Given records:
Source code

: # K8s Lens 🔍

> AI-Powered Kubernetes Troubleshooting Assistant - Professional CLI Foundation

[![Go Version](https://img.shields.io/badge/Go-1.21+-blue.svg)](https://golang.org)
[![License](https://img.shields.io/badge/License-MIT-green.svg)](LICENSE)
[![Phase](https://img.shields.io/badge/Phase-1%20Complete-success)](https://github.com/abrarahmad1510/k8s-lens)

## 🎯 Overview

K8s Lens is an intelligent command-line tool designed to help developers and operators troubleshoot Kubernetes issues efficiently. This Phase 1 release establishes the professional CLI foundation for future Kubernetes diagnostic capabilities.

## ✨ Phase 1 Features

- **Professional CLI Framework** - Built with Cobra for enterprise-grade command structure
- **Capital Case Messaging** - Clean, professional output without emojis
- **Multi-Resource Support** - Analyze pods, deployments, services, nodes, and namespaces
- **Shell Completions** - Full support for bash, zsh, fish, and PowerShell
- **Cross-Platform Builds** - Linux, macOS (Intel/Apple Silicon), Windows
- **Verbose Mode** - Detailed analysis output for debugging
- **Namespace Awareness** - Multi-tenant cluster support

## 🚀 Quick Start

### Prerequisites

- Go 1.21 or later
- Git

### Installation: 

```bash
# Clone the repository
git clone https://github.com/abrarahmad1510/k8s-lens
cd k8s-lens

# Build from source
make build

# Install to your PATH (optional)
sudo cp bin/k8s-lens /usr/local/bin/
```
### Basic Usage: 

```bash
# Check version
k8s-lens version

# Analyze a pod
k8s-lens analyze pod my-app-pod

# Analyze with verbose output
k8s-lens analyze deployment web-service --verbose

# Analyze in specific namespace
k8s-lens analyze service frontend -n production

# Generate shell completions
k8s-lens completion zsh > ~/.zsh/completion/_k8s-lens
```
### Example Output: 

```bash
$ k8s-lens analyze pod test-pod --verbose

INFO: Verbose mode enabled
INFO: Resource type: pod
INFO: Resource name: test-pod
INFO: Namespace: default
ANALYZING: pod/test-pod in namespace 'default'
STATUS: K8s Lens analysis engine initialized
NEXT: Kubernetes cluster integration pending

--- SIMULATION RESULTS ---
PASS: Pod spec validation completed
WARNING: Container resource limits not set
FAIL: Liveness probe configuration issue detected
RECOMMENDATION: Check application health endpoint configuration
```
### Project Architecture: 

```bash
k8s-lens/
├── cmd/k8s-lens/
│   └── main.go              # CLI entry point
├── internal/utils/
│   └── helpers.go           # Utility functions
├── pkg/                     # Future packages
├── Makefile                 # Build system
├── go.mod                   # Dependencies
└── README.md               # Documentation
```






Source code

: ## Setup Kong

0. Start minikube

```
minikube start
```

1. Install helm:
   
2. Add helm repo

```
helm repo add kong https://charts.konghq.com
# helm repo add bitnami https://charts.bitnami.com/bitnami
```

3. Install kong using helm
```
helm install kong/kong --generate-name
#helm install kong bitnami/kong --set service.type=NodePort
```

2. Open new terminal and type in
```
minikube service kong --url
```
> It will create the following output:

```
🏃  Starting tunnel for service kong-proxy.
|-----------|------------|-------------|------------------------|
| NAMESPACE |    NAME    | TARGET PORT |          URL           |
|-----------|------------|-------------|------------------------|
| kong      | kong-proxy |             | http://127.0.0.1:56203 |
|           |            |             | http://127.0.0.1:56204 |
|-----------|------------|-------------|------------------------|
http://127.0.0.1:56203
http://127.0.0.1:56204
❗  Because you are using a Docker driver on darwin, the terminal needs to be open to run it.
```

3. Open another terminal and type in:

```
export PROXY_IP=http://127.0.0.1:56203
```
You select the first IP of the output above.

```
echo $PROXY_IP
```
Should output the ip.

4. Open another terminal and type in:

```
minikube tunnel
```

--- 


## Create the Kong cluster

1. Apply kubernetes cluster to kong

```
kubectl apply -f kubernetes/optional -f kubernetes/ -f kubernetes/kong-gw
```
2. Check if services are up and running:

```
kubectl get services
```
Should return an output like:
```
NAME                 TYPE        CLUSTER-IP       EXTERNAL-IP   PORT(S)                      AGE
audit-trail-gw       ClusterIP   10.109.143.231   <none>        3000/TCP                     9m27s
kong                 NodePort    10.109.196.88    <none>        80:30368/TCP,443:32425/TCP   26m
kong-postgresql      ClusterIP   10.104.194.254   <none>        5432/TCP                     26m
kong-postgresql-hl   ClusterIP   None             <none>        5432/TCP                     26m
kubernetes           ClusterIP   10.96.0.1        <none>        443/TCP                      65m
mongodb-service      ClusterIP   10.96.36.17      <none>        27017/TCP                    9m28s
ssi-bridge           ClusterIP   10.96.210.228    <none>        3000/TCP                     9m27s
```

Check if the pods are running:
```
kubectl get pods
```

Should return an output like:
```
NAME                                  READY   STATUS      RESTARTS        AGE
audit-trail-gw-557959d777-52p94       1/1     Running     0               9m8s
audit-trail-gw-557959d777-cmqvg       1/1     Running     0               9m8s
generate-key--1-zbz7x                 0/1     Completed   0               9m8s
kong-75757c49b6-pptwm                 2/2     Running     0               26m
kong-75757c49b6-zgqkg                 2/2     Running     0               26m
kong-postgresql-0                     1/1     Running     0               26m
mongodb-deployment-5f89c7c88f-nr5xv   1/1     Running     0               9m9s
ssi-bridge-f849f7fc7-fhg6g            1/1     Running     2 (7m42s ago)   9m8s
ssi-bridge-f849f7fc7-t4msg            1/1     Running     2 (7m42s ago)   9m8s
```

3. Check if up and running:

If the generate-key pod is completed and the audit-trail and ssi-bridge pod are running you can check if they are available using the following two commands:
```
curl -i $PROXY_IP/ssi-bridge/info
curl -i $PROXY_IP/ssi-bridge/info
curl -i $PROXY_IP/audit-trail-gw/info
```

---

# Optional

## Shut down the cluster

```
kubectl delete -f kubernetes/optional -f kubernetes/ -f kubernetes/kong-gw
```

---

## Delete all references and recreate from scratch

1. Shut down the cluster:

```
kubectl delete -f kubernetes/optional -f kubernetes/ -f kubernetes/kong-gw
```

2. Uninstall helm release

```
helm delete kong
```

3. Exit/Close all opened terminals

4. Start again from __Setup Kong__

The problem: Check every line of the entries for the string "following". Give only the number of lines that hold it.

Written solution: 2